Updated on August 14, 2012

This film attempts to push the boundaries of cinema to bridge the gap between movie making and art. This is apparent right off the bat with the whispering voice on top of a screen filled with nothing but the colorful sound wave design seemingly created by windows media player.After this, characters are distantly introduced and a child dies. An abrupt change from the 1950s to some time in the more present future presents the character of Sean Penn and the meaning behind the movie is pretty clear.We will be exploring the reflections of Sean Penn's character on his childhood leading up to the death of his brother.

Boom. Cut.30+ minute accidental splicing of planet earth footage. Ok, its trying to show the creation of earth and life on this planet. Maybe even exploring the notion of a higher power that brings all of this into being.Seemed completely disconnected from the rest of the film, but even if the director deemed them necessary, less than 5 minutes of these scenes would have accomplished the same goal.

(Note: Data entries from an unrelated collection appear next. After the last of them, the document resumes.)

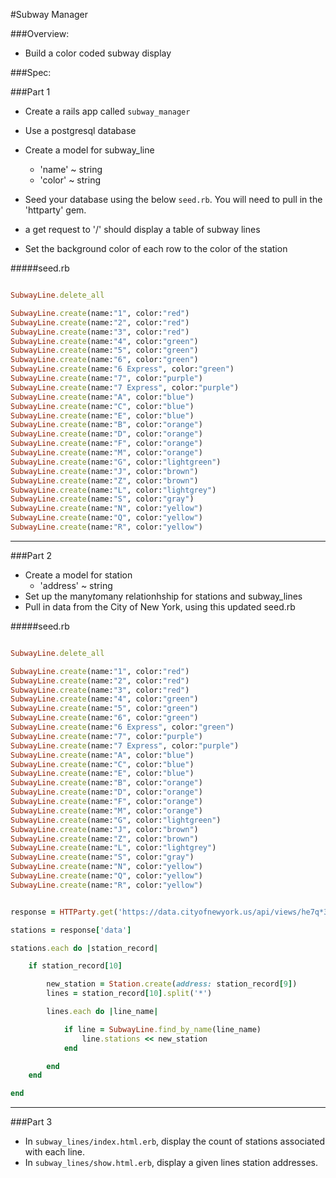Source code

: #Subway Manager

###Overview:
* Build a color coded subway display

###Spec:

###Part 1
* Create a rails app called `subway_manager`
* Use a postgresql database
* Create a model for subway_line
	* 'name' ~ string
	* 'color' ~ string	
* Seed your database using the below `seed.rb`.  You will need to pull in the 'httparty' gem.
* a get request to '/' should display a table of subway lines

* Set the background color of each row to the color of the station


#####seed.rb

```ruby 

SubwayLine.delete_all

SubwayLine.create(name:"1", color:"red")
SubwayLine.create(name:"2", color:"red")
SubwayLine.create(name:"3", color:"red")
SubwayLine.create(name:"4", color:"green")
SubwayLine.create(name:"5", color:"green")
SubwayLine.create(name:"6", color:"green")
SubwayLine.create(name:"6 Express", color:"green")
SubwayLine.create(name:"7", color:"purple")
SubwayLine.create(name:"7 Express", color:"purple")
SubwayLine.create(name:"A", color:"blue")
SubwayLine.create(name:"C", color:"blue")
SubwayLine.create(name:"E", color:"blue")
SubwayLine.create(name:"B", color:"orange")
SubwayLine.create(name:"D", color:"orange")
SubwayLine.create(name:"F", color:"orange")
SubwayLine.create(name:"M", color:"orange")
SubwayLine.create(name:"G", color:"lightgreen")
SubwayLine.create(name:"J", color:"brown")
SubwayLine.create(name:"Z", color:"brown")
SubwayLine.create(name:"L", color:"lightgrey")
SubwayLine.create(name:"S", color:"gray")
SubwayLine.create(name:"N", color:"yellow")
SubwayLine.create(name:"Q", color:"yellow")
SubwayLine.create(name:"R", color:"yellow")

```

****

###Part 2


* Create a model for station
	* 'address' ~ string
* Set up the many*to*many relationhship for stations and subway_lines
* Pull in data from the City of New York, using this updated seed.rb

#####seed.rb

```ruby 

SubwayLine.delete_all

SubwayLine.create(name:"1", color:"red")
SubwayLine.create(name:"2", color:"red")
SubwayLine.create(name:"3", color:"red")
SubwayLine.create(name:"4", color:"green")
SubwayLine.create(name:"5", color:"green")
SubwayLine.create(name:"6", color:"green")
SubwayLine.create(name:"6 Express", color:"green")
SubwayLine.create(name:"7", color:"purple")
SubwayLine.create(name:"7 Express", color:"purple")
SubwayLine.create(name:"A", color:"blue")
SubwayLine.create(name:"C", color:"blue")
SubwayLine.create(name:"E", color:"blue")
SubwayLine.create(name:"B", color:"orange")
SubwayLine.create(name:"D", color:"orange")
SubwayLine.create(name:"F", color:"orange")
SubwayLine.create(name:"M", color:"orange")
SubwayLine.create(name:"G", color:"lightgreen")
SubwayLine.create(name:"J", color:"brown")
SubwayLine.create(name:"Z", color:"brown")
SubwayLine.create(name:"L", color:"lightgrey")
SubwayLine.create(name:"S", color:"gray")
SubwayLine.create(name:"N", color:"yellow")
SubwayLine.create(name:"Q", color:"yellow")
SubwayLine.create(name:"R", color:"yellow")


response = HTTParty.get('https://data.cityofnewyork.us/api/views/he7q*3hwy/rows.json')

stations = response['data']

stations.each do |station_record|

	if station_record[10]

		new_station = Station.create(address: station_record[9])
		lines = station_record[10].split('*')

		lines.each do |line_name|

			if line = SubwayLine.find_by_name(line_name)
				line.stations << new_station
			end

		end
	end

end

```

***

###Part 3
* In `subway_lines/index.html.erb`, display the count of stations associated with each line. 
* In `subway_lines/show.html.erb`, display a given lines station addresses.

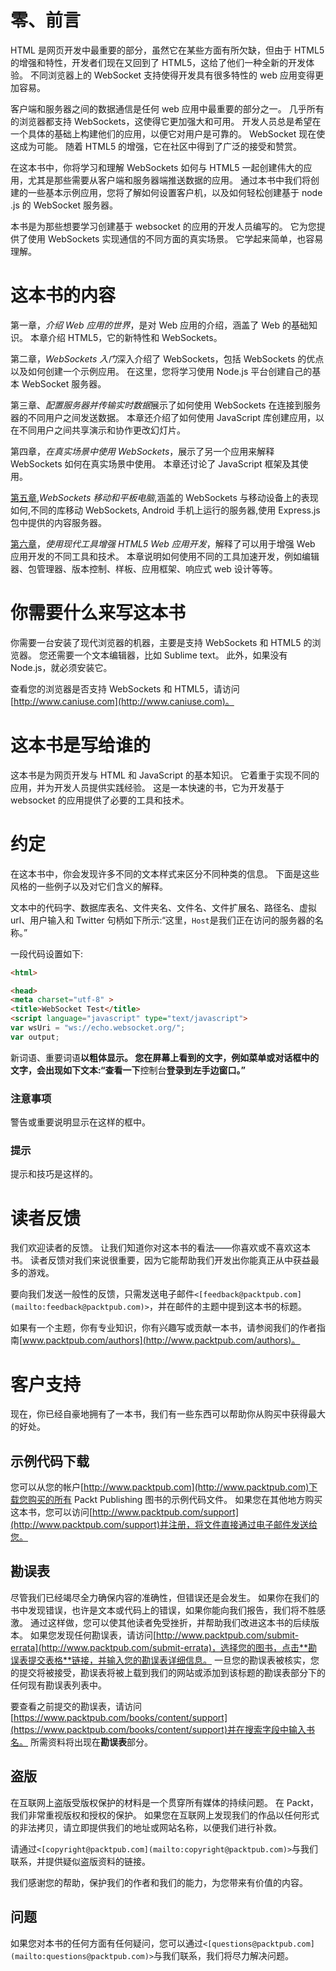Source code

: # 零、前言

HTML 是网页开发中最重要的部分，虽然它在某些方面有所欠缺，但由于 HTML5 的增强和特性，开发者们现在又回到了 HTML5，这给了他们一种全新的开发体验。 不同浏览器上的 WebSocket 支持使得开发具有很多特性的 web 应用变得更加容易。

客户端和服务器之间的数据通信是任何 web 应用中最重要的部分之一。 几乎所有的浏览器都支持 WebSockets，这使得它更加强大和可用。 开发人员总是希望在一个具体的基础上构建他们的应用，以便它对用户是可靠的。 WebSocket 现在使这成为可能。 随着 HTML5 的增强，它在社区中得到了广泛的接受和赞赏。

在这本书中，你将学习和理解 WebSockets 如何与 HTML5 一起创建伟大的应用，尤其是那些需要从客户端和服务器端推送数据的应用。 通过本书中我们将创建的一些基本示例应用，您将了解如何设置客户机，以及如何轻松创建基于 node .js 的 WebSocket 服务器。

本书是为那些想要学习创建基于 websocket 的应用的开发人员编写的。 它为您提供了使用 WebSockets 实现通信的不同方面的真实场景。 它学起来简单，也容易理解。

# 这本书的内容

第一章，*介绍 Web 应用的世界*，是对 Web 应用的介绍，涵盖了 Web 的基础知识。 本章介绍 HTML5，它的新特性和 WebSockets。

第二章，*WebSockets 入门*深入介绍了 WebSockets，包括 WebSockets 的优点以及如何创建一个示例应用。 在这里，您将学习使用 Node.js 平台创建自己的基本 WebSocket 服务器。

第三章、*配置服务器并传输实时数据*展示了如何使用 WebSockets 在连接到服务器的不同用户之间发送数据。 本章还介绍了如何使用 JavaScript 库创建应用，以在不同用户之间共享演示和协作更改幻灯片。

第四章，*在真实场景中使用 WebSockets*，展示了另一个应用来解释 WebSockets 如何在真实场景中使用。 本章还讨论了 JavaScript 框架及其使用。

[第五章](5.html "Chapter 5. WebSockets for Mobile and Tablet"),*WebSockets 移动和平板电脑*,涵盖的 WebSockets 与移动设备上的表现如何,不同的库移动 WebSockets, Android 手机上运行的服务器,使用 Express.js 包中提供的内容服务器。

[第六章](6.html "Chapter 6. Enhancing HTML5 Web Application Development Using Modern Tools")，*使用现代工具增强 HTML5 Web 应用开发*，解释了可以用于增强 Web 应用开发的不同工具和技术。 本章说明如何使用不同的工具加速开发，例如编辑器、包管理器、版本控制、样板、应用框架、响应式 web 设计等等。

# 你需要什么来写这本书

你需要一台安装了现代浏览器的机器，主要是支持 WebSockets 和 HTML5 的浏览器。 您还需要一个文本编辑器，比如 Sublime text。 此外，如果没有 Node.js，就必须安装它。

查看您的浏览器是否支持 WebSockets 和 HTML5，请访问[http://www.caniuse.com](http://www.caniuse.com)。

# 这本书是写给谁的

这本书是为网页开发与 HTML 和 JavaScript 的基本知识。 它着重于实现不同的应用，并为开发人员提供实践经验。 这是一本快速的书，它为开发基于 websocket 的应用提供了必要的工具和技术。

# 约定

在这本书中，你会发现许多不同的文本样式来区分不同种类的信息。 下面是这些风格的一些例子以及对它们含义的解释。

文本中的代码字、数据库表名、文件夹名、文件名、文件扩展名、路径名、虚拟 url、用户输入和 Twitter 句柄如下所示:“这里，`Host`是我们正在访问的服务器的名称。”

一段代码设置如下:

```html
<html>

<head>
<meta charset="utf-8" >
<title>WebSocket Test</title>
<script language="javascript" type="text/javascript">
var wsUri = "ws://echo.websocket.org/";
var output;
```

新词语、重要词语**以粗体显示。 您在屏幕上看到的文字，例如菜单或对话框中的文字，会出现如下文本:“查看一下**控制台**登录到左手边窗口。”**

### 注意事项

警告或重要说明显示在这样的框中。

### 提示

提示和技巧是这样的。

# 读者反馈

我们欢迎读者的反馈。 让我们知道你对这本书的看法——你喜欢或不喜欢这本书。 读者反馈对我们来说很重要，因为它能帮助我们开发出你能真正从中获益最多的游戏。

要向我们发送一般性的反馈，只需发送电子邮件`<[feedback@packtpub.com](mailto:feedback@packtpub.com)>`，并在邮件的主题中提到这本书的标题。

如果有一个主题，你有专业知识，你有兴趣写或贡献一本书，请参阅我们的作者指南[www.packtpub.com/authors](http://www.packtpub.com/authors)。

# 客户支持

现在，你已经自豪地拥有了一本书，我们有一些东西可以帮助你从购买中获得最大的好处。

## 示例代码下载

您可以从您的帐户[http://www.packtpub.com](http://www.packtpub.com)下载您购买的所有 Packt Publishing 图书的示例代码文件。 如果您在其他地方购买这本书，您可以访问[http://www.packtpub.com/support](http://www.packtpub.com/support)并注册，将文件直接通过电子邮件发送给您。

## 勘误表

尽管我们已经竭尽全力确保内容的准确性，但错误还是会发生。 如果你在我们的书中发现错误，也许是文本或代码上的错误，如果你能向我们报告，我们将不胜感激。 通过这样做，您可以使其他读者免受挫折，并帮助我们改进这本书的后续版本。 如果您发现任何勘误表，请访问[http://www.packtpub.com/submit-errata](http://www.packtpub.com/submit-errata)，选择您的图书，点击**勘误表提交表格**链接，并输入您的勘误表详细信息。 一旦您的勘误表被核实，您的提交将被接受，勘误表将被上载到我们的网站或添加到该标题的勘误表部分下的任何现有勘误表列表中。

要查看之前提交的勘误表，请访问[https://www.packtpub.com/books/content/support](https://www.packtpub.com/books/content/support)并在搜索字段中输入书名。 所需资料将出现在**勘误表**部分。

## 盗版

在互联网上盗版受版权保护的材料是一个贯穿所有媒体的持续问题。 在 Packt，我们非常重视版权和授权的保护。 如果您在互联网上发现我们的作品以任何形式的非法拷贝，请立即提供我们的地址或网站名称，以便我们进行补救。

请通过`<[copyright@packtpub.com](mailto:copyright@packtpub.com)>`与我们联系，并提供疑似盗版资料的链接。

我们感谢您的帮助，保护我们的作者和我们的能力，为您带来有价值的内容。

## 问题

如果您对本书的任何方面有任何疑问，您可以通过`<[questions@packtpub.com](mailto:questions@packtpub.com)>`与我们联系，我们将尽力解决问题。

After a long time, we are brought back to the characters we met at the beginning, only it is ~10 years earlier. Babies start popping out. We are taken through the adolescent years of three young boys focusing mainly on two. It does a great job at taking these clips in such a way that it seems like memories and indeed forces the audience to recall similar instances in their childhood. It focuses less on simple emotions of happiness or sorrow, but instead dwells on frustration and guilt.Brad Pitt does an excellent job as the overworked father taking out his workday stresses on his family especially the eldest son. Sean Penn's character is a waste of an actor largely due to the directors apparent dislike for dialogue.This film is not about the characters though, but instead the emotions that these characters are feeling and relating those feelings to ones own life.

After a random walk chase through the desert, the film concludes with the family reuniting on the heavenly beach.Sean Penn's character is combined with his younger self while the rest of the family is stuck in the same age the were for the rest of the movie.

The story line and message are quite simple. There is no plot to speak of, but that is on purpose. The goal of this movie is the emotions perceived by the viewer, which it does remarkably at times. The filming and editing are also quite fantastic.

Those who went into the movie hoping and expecting for this to be the most remarkable films ever made will indeed feel that way and it will leave them in tears in the seat next to you. The rest will wonder what they didn't get. This appears to be a movie that people have either loved or hated. I take it as what it was...interesting. It certainly evokes opinions from viewers, good or bad. What I do admire is that the director obviously has no qualms with whether or not his entire audience is captivated. Unfortunately I don't think this will become a game changer and will be soon forgotten. Worth a watch, keep an open mind.